CVE-2022-22972 is an authentication bypass in VMware Workspace ONE Access, Identity Manager, and vRealize Automation allowing unauthenticated network access to gain admin rights.
Vulnerability
CVE-2022-22972 is an authentication bypass vulnerability affecting local domain users in VMware Workspace ONE Access (Access), VMware Identity Manager (vIDM), and VMware vRealize Automation (vRA). The flaw exists in the UI authentication mechanism, allowing a malicious actor with network access to the UI to obtain administrative access without needing to authenticate. Affected versions include VMware Workspace ONE Access 21.08.0.1, 21.08.0.0, 20.10.0.1, 20.10.0.0; VMware Identity Manager 3.3.6, 3.3.5, 3.3.4, 3.3.3; and VMware vRealize Automation 8.8.0, 8.7.1, 8.7.0, 8.6.x, 8.5.x, 8.4.x, 8.3.x, 8.2.x, 8.1.x, 8.0.x, 7.6.x, 7.5.x, 7.4.x, 7.3.x, 7.2.x, 7.1.x, 7.0.x. [1]
Exploitation
An attacker with network access to the user interface of the affected VMware products can exploit this vulnerability. The attacker does not require any prior authentication or local user credentials. The exploitation likely involves crafting requests to bypass the authentication check, as the vulnerability is specifically described as an authentication bypass affecting local domain users. No user interaction is required, and the attack complexity is considered low.[1]
Impact
Successful exploitation allows the attacker to gain administrative access to the affected system without the need to authenticate. This results in a complete compromise of confidentiality, integrity, and availability of the targeted VMware product, as the attacker obtains full administrative privileges. The CVSSv3 base score for this vulnerability is 9.8 (Critical). [1]
Mitigation
VMware has released patches to remediate this vulnerability. Customers should update to the following fixed versions: Workspace ONE Access 21.08.0.1 (build 21447913) and later, Identity Manager 3.3.6 (build 21447887) and later, and vRealize Automation 8.8.0 (build 21452168) and later. For Cloud Foundation (vRealize Automation) and vRealize Suite Lifecycle Manager, updates are also available as part of the respective product updates. No workaround is provided; applying the patches is the only mitigation. VMware recommends immediate patching.[1]

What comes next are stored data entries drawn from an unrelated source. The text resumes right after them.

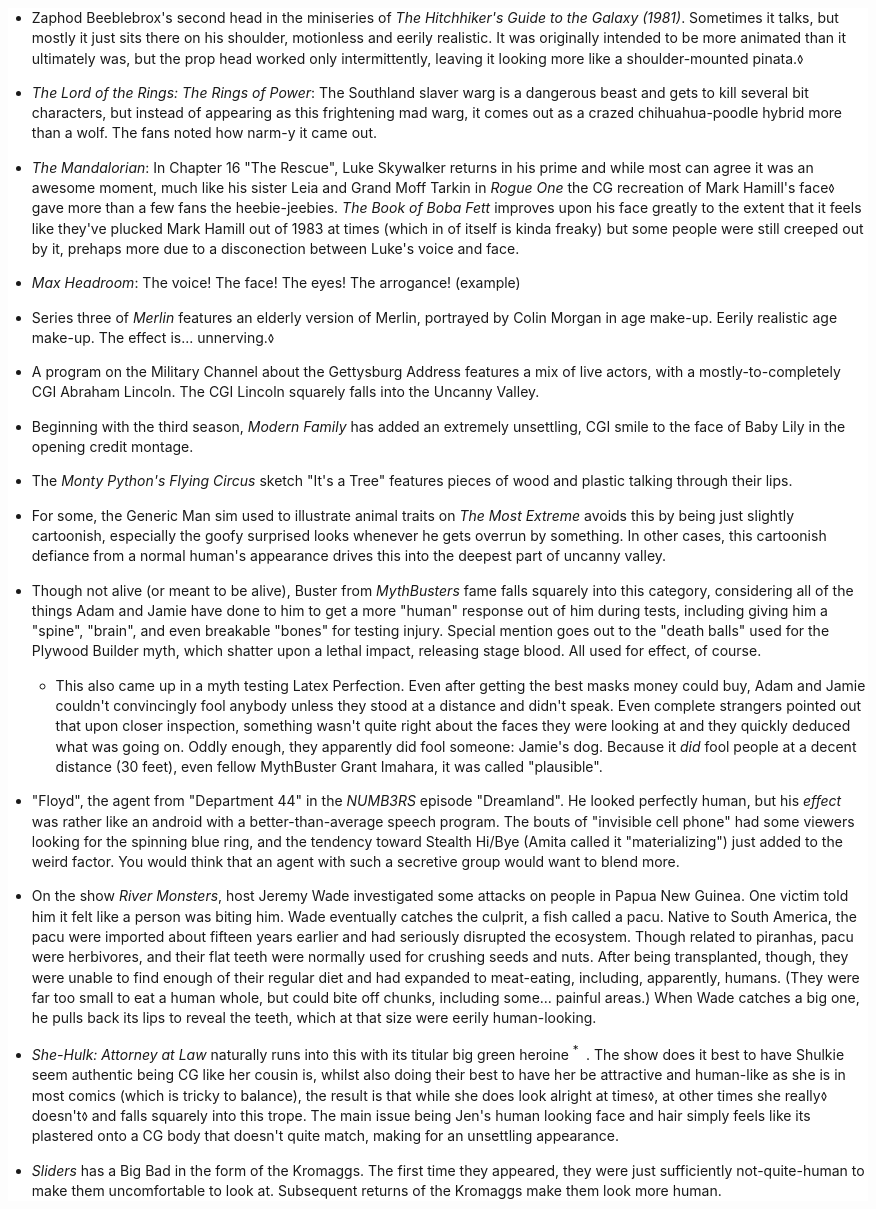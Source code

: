 -   Zaphod Beeblebrox's second head in the miniseries of _The Hitchhiker's Guide to the Galaxy (1981)_. Sometimes it talks, but mostly it just sits there on his shoulder, motionless and eerily realistic. It was originally intended to be more animated than it ultimately was, but the prop head worked only intermittently, leaving it looking more like a shoulder-mounted pinata.<small>◊</small>
-   _The Lord of the Rings: The Rings of Power_: The Southland slaver warg is a dangerous beast and gets to kill several bit characters, but instead of appearing as this frightening mad warg, it comes out as a crazed chihuahua-poodle hybrid more than a wolf. The fans noted how narm-y it came out.
-   _The Mandalorian_: In Chapter 16 "The Rescue", Luke Skywalker returns in his prime and while most can agree it was an awesome moment, much like his sister Leia and Grand Moff Tarkin in _Rogue One_ the CG recreation of Mark Hamill's face<small>◊</small> gave more than a few fans the heebie-jeebies. _The Book of Boba Fett_ improves upon his face greatly to the extent that it feels like they've plucked Mark Hamill out of 1983 at times (which in of itself is kinda freaky) but some people were still creeped out by it, prehaps more due to a disconection between Luke's voice and face.
-   _Max Headroom_: The voice! The face! The eyes! The arrogance! (example)
-   Series three of _Merlin_ features an elderly version of Merlin, portrayed by Colin Morgan in age make-up. Eerily realistic age make-up. The effect is... unnerving.<small>◊</small>
-   A program on the Military Channel about the Gettysburg Address features a mix of live actors, with a mostly-to-completely CGI Abraham Lincoln. The CGI Lincoln squarely falls into the Uncanny Valley.
-   Beginning with the third season, _Modern Family_ has added an extremely unsettling, CGI smile to the face of Baby Lily in the opening credit montage.
-   The _Monty Python's Flying Circus_ sketch "It's a Tree" features pieces of wood and plastic talking through their lips.
-   For some, the Generic Man sim used to illustrate animal traits on _The Most Extreme_ avoids this by being just slightly cartoonish, especially the goofy surprised looks whenever he gets overrun by something. In other cases, this cartoonish defiance from a normal human's appearance drives this into the deepest part of uncanny valley.
-   Though not alive (or meant to be alive), Buster from _MythBusters_ fame falls squarely into this category, considering all of the things Adam and Jamie have done to him to get a more "human" response out of him during tests, including giving him a "spine", "brain", and even breakable "bones" for testing injury. Special mention goes out to the "death balls" used for the Plywood Builder myth, which shatter upon a lethal impact, releasing stage blood. All used for effect, of course.
    -   This also came up in a myth testing Latex Perfection. Even after getting the best masks money could buy, Adam and Jamie couldn't convincingly fool anybody unless they stood at a distance and didn't speak. Even complete strangers pointed out that upon closer inspection, something wasn't quite right about the faces they were looking at and they quickly deduced what was going on. Oddly enough, they apparently did fool someone: Jamie's dog. Because it _did_ fool people at a decent distance (30 feet), even fellow MythBuster Grant Imahara, it was called "plausible".
-   "Floyd", the agent from "Department 44" in the _NUMB3RS_ episode "Dreamland". He looked perfectly human, but his _effect_ was rather like an android with a better-than-average speech program. The bouts of "invisible cell phone" had some viewers looking for the spinning blue ring, and the tendency toward Stealth Hi/Bye (Amita called it "materializing") just added to the weird factor. You would think that an agent with such a secretive group would want to blend more.

-   On the show _River Monsters_, host Jeremy Wade investigated some attacks on people in Papua New Guinea. One victim told him it felt like a person was biting him. Wade eventually catches the culprit, a fish called a pacu. Native to South America, the pacu were imported about fifteen years earlier and had seriously disrupted the ecosystem. Though related to piranhas, pacu were herbivores, and their flat teeth were normally used for crushing seeds and nuts. After being transplanted, though, they were unable to find enough of their regular diet and had expanded to meat-eating, including, apparently, humans. (They were far too small to eat a human whole, but could bite off chunks, including some... painful areas.) When Wade catches a big one, he pulls back its lips to reveal the teeth, which at that size were eerily human-looking.
-   _She-Hulk: Attorney at Law_ naturally runs into this with its titular big green heroine <sup>*&nbsp;</sup> . The show does it best to have Shulkie seem authentic being CG like her cousin is, whilst also doing their best to have her be attractive and human-like as she is in most comics (which is tricky to balance), the result is that while she does look alright at times<small>◊</small>, at other times she really<small>◊</small> doesn't<small>◊</small> and falls squarely into this trope. The main issue being Jen's human looking face and hair simply feels like its plastered onto a CG body that doesn't quite match, making for an unsettling appearance.
-   _Sliders_ has a Big Bad in the form of the Kromaggs. The first time they appeared, they were just sufficiently not-quite-human to make them uncomfortable to look at. Subsequent returns of the Kromaggs make them look more human.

AI Insight generated on May 27, 2026. Synthesized from this CVE's description and the cited reference URLs; citations are validated against the source bundle.
Affected products
4- VMware/Workspace ONE Access, Identity Manager and vRealize Automationdescription
Patches
0No patches discovered yet.
Vulnerability mechanics
AI mechanics synthesis has not run for this CVE yet.
References
1- www.vmware.com/security/advisories/VMSA-2022-0014.htmlmitrex_refsource_MISC
News mentions
0No linked articles in our index yet.